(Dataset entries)
****************

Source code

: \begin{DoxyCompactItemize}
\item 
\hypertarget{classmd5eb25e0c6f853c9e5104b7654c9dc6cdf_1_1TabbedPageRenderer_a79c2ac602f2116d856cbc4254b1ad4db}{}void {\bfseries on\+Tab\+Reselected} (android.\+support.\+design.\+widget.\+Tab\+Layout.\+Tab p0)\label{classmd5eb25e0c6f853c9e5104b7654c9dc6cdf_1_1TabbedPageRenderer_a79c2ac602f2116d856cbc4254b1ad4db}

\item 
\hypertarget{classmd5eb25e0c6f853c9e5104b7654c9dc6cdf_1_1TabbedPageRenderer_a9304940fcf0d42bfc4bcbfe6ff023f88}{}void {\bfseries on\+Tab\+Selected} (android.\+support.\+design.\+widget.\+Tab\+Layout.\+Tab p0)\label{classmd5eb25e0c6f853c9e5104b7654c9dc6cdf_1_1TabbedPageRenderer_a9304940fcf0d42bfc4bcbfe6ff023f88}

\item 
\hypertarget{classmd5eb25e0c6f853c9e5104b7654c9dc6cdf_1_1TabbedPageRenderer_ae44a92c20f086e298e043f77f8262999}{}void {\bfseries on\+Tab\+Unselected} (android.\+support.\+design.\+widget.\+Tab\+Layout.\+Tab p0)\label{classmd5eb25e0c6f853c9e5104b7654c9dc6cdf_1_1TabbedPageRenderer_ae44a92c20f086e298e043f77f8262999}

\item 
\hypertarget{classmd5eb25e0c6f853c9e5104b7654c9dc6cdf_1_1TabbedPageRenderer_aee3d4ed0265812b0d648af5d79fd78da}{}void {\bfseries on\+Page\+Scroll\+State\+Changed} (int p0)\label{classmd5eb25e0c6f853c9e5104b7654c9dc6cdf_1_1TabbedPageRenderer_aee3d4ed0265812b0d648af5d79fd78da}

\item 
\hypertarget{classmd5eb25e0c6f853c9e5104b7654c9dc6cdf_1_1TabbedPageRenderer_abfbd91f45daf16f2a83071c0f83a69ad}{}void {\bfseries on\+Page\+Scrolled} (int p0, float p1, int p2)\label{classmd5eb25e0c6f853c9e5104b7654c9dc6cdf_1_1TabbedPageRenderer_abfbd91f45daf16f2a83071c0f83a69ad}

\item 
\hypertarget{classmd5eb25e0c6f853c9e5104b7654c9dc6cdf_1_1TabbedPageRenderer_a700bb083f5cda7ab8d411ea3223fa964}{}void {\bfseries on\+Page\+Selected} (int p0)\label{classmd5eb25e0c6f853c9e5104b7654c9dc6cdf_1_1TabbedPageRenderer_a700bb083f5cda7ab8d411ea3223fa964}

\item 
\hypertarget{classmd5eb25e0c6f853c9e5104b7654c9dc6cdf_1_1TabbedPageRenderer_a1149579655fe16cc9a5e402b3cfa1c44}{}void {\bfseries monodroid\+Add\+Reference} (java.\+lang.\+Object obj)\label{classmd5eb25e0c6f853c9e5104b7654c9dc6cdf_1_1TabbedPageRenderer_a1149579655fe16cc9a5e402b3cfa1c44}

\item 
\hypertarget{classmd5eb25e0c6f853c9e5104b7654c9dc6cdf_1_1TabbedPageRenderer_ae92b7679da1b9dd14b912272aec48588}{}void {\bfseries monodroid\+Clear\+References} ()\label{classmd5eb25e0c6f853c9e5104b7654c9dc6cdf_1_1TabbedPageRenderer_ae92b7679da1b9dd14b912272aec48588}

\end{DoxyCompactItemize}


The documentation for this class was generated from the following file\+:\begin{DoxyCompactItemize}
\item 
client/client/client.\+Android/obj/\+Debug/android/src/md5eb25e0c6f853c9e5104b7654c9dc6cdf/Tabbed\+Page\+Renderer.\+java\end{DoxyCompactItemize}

****************

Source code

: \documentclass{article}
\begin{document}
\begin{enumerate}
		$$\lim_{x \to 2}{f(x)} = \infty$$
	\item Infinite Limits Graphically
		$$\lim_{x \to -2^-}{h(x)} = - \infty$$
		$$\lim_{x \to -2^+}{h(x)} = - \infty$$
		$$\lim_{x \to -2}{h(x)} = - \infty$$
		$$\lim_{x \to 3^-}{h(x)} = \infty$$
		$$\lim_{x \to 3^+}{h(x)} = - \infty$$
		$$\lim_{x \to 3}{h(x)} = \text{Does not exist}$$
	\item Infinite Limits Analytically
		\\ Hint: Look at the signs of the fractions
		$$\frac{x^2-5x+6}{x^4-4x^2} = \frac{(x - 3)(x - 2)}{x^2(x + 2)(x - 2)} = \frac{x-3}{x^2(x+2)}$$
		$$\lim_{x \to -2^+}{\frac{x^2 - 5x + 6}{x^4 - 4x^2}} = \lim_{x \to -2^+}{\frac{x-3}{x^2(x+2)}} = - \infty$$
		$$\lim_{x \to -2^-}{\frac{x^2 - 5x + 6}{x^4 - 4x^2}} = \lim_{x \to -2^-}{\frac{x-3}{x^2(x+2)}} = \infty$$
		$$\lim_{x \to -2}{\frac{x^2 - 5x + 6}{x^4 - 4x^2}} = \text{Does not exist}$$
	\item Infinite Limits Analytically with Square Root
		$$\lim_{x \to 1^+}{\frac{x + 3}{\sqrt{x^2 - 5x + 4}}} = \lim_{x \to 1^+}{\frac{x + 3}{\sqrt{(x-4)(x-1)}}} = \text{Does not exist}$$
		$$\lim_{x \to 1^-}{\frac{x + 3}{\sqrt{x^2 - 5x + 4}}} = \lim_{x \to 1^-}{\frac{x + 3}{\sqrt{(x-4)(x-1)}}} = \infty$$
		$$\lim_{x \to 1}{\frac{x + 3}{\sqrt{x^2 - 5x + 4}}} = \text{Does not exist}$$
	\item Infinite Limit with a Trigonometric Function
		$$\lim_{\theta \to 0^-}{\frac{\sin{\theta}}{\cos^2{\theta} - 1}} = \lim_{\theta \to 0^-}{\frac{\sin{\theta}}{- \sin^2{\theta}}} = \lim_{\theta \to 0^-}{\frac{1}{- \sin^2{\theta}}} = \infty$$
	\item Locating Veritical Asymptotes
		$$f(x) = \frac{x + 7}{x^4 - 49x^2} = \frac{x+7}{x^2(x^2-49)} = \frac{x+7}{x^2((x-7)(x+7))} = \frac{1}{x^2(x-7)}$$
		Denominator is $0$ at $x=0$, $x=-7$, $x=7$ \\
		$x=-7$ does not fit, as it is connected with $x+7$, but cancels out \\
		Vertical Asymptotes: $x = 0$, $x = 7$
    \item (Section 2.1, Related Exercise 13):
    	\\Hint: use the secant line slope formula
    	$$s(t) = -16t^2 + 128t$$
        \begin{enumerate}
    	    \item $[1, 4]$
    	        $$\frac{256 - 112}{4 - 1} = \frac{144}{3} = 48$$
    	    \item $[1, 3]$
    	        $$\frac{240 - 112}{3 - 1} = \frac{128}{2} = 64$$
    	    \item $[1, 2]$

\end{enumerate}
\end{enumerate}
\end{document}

****************

■ **Task item**: Give only the count of lines in the data that include the string "Limits".

■ **Result**: 3